━━━━━ Source material ━━━━━

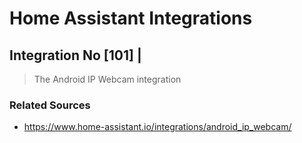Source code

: # Home Assistant Integrations

## Integration No [101] | 
> The Android IP Webcam integration

### Related Sources
  * <a href="https://www.home-assistant.io/integrations/android_ip_webcam/">https://www.home-assistant.io/integrations/android_ip_webcam/</a>
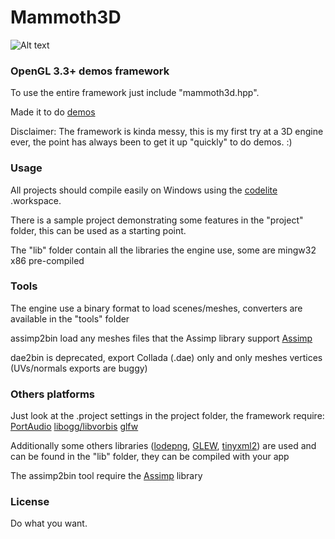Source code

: Mammoth3D
=========

![Alt text](http://garzul.tonsite.biz/mammoth3d/30_07_2013.png "mammoth3d")

### OpenGL 3.3+ demos framework ###

To use the entire framework just include "mammoth3d.hpp".

Made it to do [demos](http://en.wikipedia.org/wiki/Demoscene)

Disclaimer: The framework is kinda messy, this is my first try at a 3D engine ever, the point has always been to get it up "quickly" to do demos. :)

### Usage ###

All projects should compile easily on Windows using the [codelite](http://www.codelite.org/) .workspace.

There is a sample project demonstrating some features in the "project" folder, this can be used as a starting point.

The "lib" folder contain all the libraries the engine use, some are mingw32 x86 pre-compiled

### Tools ###

The engine use a binary format to load scenes/meshes, converters are available in the "tools" folder

assimp2bin load any meshes files that the Assimp library support [Assimp](http://assimp.sourceforge.net/)

dae2bin is deprecated, export Collada (.dae) only and only meshes vertices (UVs/normals exports are buggy)

### Others platforms ###

Just look at the .project settings in the project folder, the framework require: [PortAudio](http://www.portaudio.com/) [libogg/libvorbis](http://xiph.org/downloads) [glfw](http://www.glfw.org/download.html)

Additionally some others libraries ([lodepng](http://lodev.org/lodepng/), [GLEW](http://glew.sourceforge.net/), [tinyxml2](http://www.grinninglizard.com/tinyxml2/)) are used and can be found in the "lib" folder, they can be compiled with your app 

The assimp2bin tool require the [Assimp](http://assimp.sourceforge.net/) library

### License ###

Do what you want.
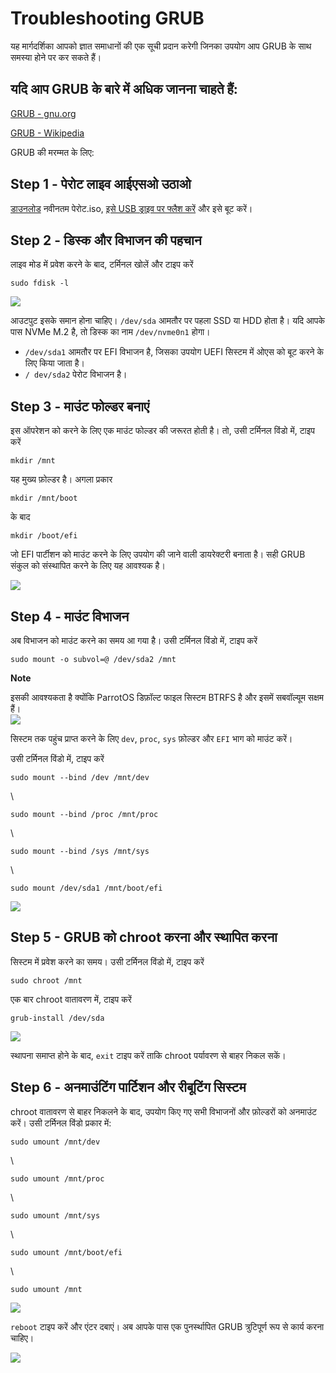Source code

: # Troubleshooting GRUB

यह मार्गदर्शिका आपको ज्ञात समाधानों की एक सूची प्रदान करेगी जिनका उपयोग आप GRUB के साथ समस्या होने पर कर सकते हैं।

यदि आप GRUB के बारे में अधिक जानना चाहते हैं:
-
[GRUB - gnu.org](https://www.gnu.org/software/grub/)

[GRUB -  Wikipedia](https://en.wikipedia.org/wiki/GNU_GRUB)

GRUB की मरम्मत के लिए:

## Step 1 - पेरोट लाइव आईएसओ उठाओ

[डाउनलोड](https://parrotsec.org/download/) नवीनतम पेरोट.iso, [इसे USB ड्राइव पर फ्लैश करें](https://parrotsec.org/docs/how-to-create-a-parrot-usb-drive.html) और इसे बूट करें।

## Step 2 - डिस्क और विभाजन की पहचान

लाइव मोड में प्रवेश करने के बाद, टर्मिनल खोलें और टाइप करें

    sudo fdisk -l

<img src="./images/grub/grub1.png"/>

आउटपुट इसके समान होना चाहिए। `/dev/sda` आमतौर पर पहला SSD या HDD होता है। यदि आपके पास NVMe M.2 है, तो डिस्क का नाम `/dev/nvme0n1` होगा।

* `/dev/sda1` आमतौर पर EFI विभाजन है, जिसका उपयोग UEFI सिस्टम में ओएस को बूट करने के लिए किया जाता है।
* `/ dev/sda2` पेरोट विभाजन है।

## Step 3 - माउंट फोल्डर बनाएं

इस ऑपरेशन को करने के लिए एक माउंट फोल्डर की जरूरत होती है। तो, उसी टर्मिनल विंडो में, टाइप करें
    
    mkdir /mnt 

यह मुख्य फ़ोल्डर है। अगला प्रकार

    mkdir /mnt/boot 

के बाद

    mkdir /boot/efi

जो EFI पार्टीशन को माउंट करने के लिए उपयोग की जाने वाली डायरेक्टरी बनाता है। सही GRUB संकुल को संस्थापित करने के लिए यह आवश्यक है।
 
<img src="./images/grub/grub2.png"/>
 
## Step 4 - माउंट विभाजन

अब विभाजन को माउंट करने का समय आ गया है। उसी टर्मिनल विंडो में, टाइप करें

    sudo mount -o subvol=@ /dev/sda2 /mnt

<div class="panel panel-info">
  <div class="panel-heading">
    <i class="fa fa-info-circle badge" aria-hidden="true"></i>

**Note**

  </div>
  <div class="panel-body">
  इसकी आवश्यकता है क्योंकि ParrotOS डिफ़ॉल्ट फाइल सिस्टम BTRFS है और इसमें सबवॉल्यूम सक्षम हैं।
  </div>
</div>

<img src="./images/grub/grub3.png"/>


सिस्टम तक पहुंच प्राप्त करने के लिए `dev`, `proc`, `sys` फ़ोल्डर और `EFI` भाग को माउंट करें।

उसी टर्मिनल विंडो में, टाइप करें

    sudo mount --bind /dev /mnt/dev
\

    sudo mount --bind /proc /mnt/proc
\

    sudo mount --bind /sys /mnt/sys
\

    sudo mount /dev/sda1 /mnt/boot/efi
   
<img src="./images/grub/grub4.png"/>


## Step 5 - GRUB को chroot करना और स्थापित करना

सिस्टम में प्रवेश करने का समय। उसी टर्मिनल विंडो में, टाइप करें

    sudo chroot /mnt

एक बार chroot वातावरण में, टाइप करें

    grub-install /dev/sda

<img src="./images/grub/grub5.png"/>

स्थापना समाप्त होने के बाद, `exit` टाइप करें ताकि chroot पर्यावरण से बाहर निकल सकें।

## Step 6 - अनमाउंटिंग पार्टिशन और रीबूटिंग सिस्टम

chroot वातावरण से बाहर निकलने के बाद, उपयोग किए गए सभी विभाजनों और फ़ोल्डरों को अनमाउंट करें।
उसी टर्मिनल विंडो प्रकार में:

    sudo umount /mnt/dev
\

    sudo umount /mnt/proc
\

    sudo umount /mnt/sys
\

    sudo umount /mnt/boot/efi
\

    sudo umount /mnt
   
<img src="./images/grub/grub6.png"/>

`reboot` टाइप करें और एंटर दबाएं। अब आपके पास एक पुनर्स्थापित GRUB त्रुटिपूर्ण रूप से कार्य करना चाहिए।

<img src="./images/grub/grub7.png"/>


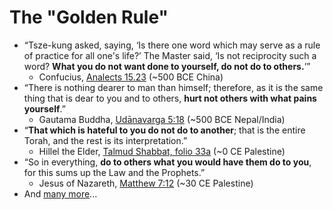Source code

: # The "Golden Rule"

- “Tsze-kung asked, saying, ‘Is there one word which may serve as a rule of practice for all one's life?’ The Master said, ‘Is not reciprocity such a word? **What you do not want done to yourself, do not do to others.**’” 
  - Confucius, [Analects 15.23](https://en.wikisource.org/wiki/The_Chinese_Classics/Volume_1/Confucian_Analects/XV) (~500 BCE China)
- “There is nothing dearer to man than himself; therefore, as it is the same thing that is dear to you and to others, **hurt not others with what pains yourself**.”
  - Gautama Buddha, [Udānavarga 5:18](https://www2.hf.uio.no/polyglotta/index.php?page=record&vid=71&mid=208435) (~500 BCE Nepal/India)
- “**That which is hateful to you do not do to another**; that is the entire Torah, and the rest is its interpretation.”
  - Hillel the Elder, [Talmud Shabbat, folio 33a](https://www.sefaria.org/Shabbat.31a.6?lang=bi&with=all&lang2=en) (~0 CE Palestine)
- “So in everything, **do to others what you would have them do to you**, for this sums up the Law and the Prophets.”
  - Jesus of Nazareth, [Matthew 7:12](https://www.biblegateway.com/passage/?search=matthew+7%3A12&version=NIV) (~30 CE Palestine)
- And [many more](https://en.wikipedia.org/wiki/Golden_Rule)...
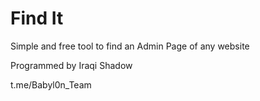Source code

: 
# Find It

Simple and free tool to find an Admin Page of any website

Programmed by Iraqi Shadow

t.me/Babyl0n_Team
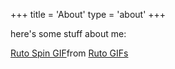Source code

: +++
title = 'About'
type = 'about'
+++

here's some stuff about me:

<div class="tenor-gif-embed" data-postid="623612504039691817" data-share-method="host" data-aspect-ratio="1.04184" data-width="40%"><a href="https://tenor.com/view/ruto-spin-legend-of-zelda-ocarina-of-time-gif-623612504039691817">Ruto Spin GIF</a>from <a href="https://tenor.com/search/ruto-gifs">Ruto GIFs</a></div> <script type="text/javascript" async src="https://tenor.com/embed.js"></script>
		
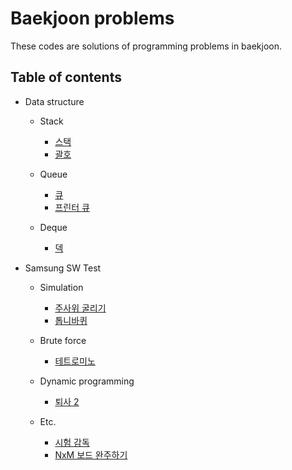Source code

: # Baekjoon problems

These codes are solutions of programming problems in baekjoon.


## Table of contents

* Data structure

	* Stack

		* [스택](stack/10828_stack.ipynb)
		* [괄호](stack/9012_parenthesis.ipynb)

    * Queue

        * [큐](queue/10845_queue.ipynb)
        * [프린터 큐](queue/1966_printer_queue.ipynb)

    * Deque

        * [덱](deque/10866_deque.ipynb)

* Samsung SW Test

    * Simulation

        * [주사위 굴리기](samsung_sw_test/simulation/14499_rolling_a_dice.ipynb)
        * [톱니바퀴](samsung_sw_test/simulation/14891_gear.ipynb)

    * Brute force

        * [테트로미노](samsung_sw_test/brute_force/14500_tetromino.ipynb)

    * Dynamic programming

    	* [퇴사 2](samsung_sw_test/dp/15486_resignation_2.ipynb)

	* Etc.

    	* [시험 감독](samsung_sw_test/etc/13458_test_supervision.ipynb)
    	* [NxM 보드 완주하기](samsung_sw_test/etc/9944_completion_of_nxm_board.ipynb)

━━━━━

Problem statement:
From the records above, transcribe exactly the run of lines that opens with the line holding "sudo mount --bind /dev /mnt/dev" and closes with the line holding "उसी टर्मिनल विंडो प्रकार", both included.

Answer area:
    sudo mount --bind /dev /mnt/dev
\

    sudo mount --bind /proc /mnt/proc
\

    sudo mount --bind /sys /mnt/sys
\

    sudo mount /dev/sda1 /mnt/boot/efi
   
<img src="./images/grub/grub4.png"/>


## Step 5 - GRUB को chroot करना और स्थापित करना

सिस्टम में प्रवेश करने का समय। उसी टर्मिनल विंडो में, टाइप करें

    sudo chroot /mnt

एक बार chroot वातावरण में, टाइप करें

    grub-install /dev/sda

<img src="./images/grub/grub5.png"/>

स्थापना समाप्त होने के बाद, `exit` टाइप करें ताकि chroot पर्यावरण से बाहर निकल सकें।

## Step 6 - अनमाउंटिंग पार्टिशन और रीबूटिंग सिस्टम

chroot वातावरण से बाहर निकलने के बाद, उपयोग किए गए सभी विभाजनों और फ़ोल्डरों को अनमाउंट करें।
उसी टर्मिनल विंडो प्रकार में:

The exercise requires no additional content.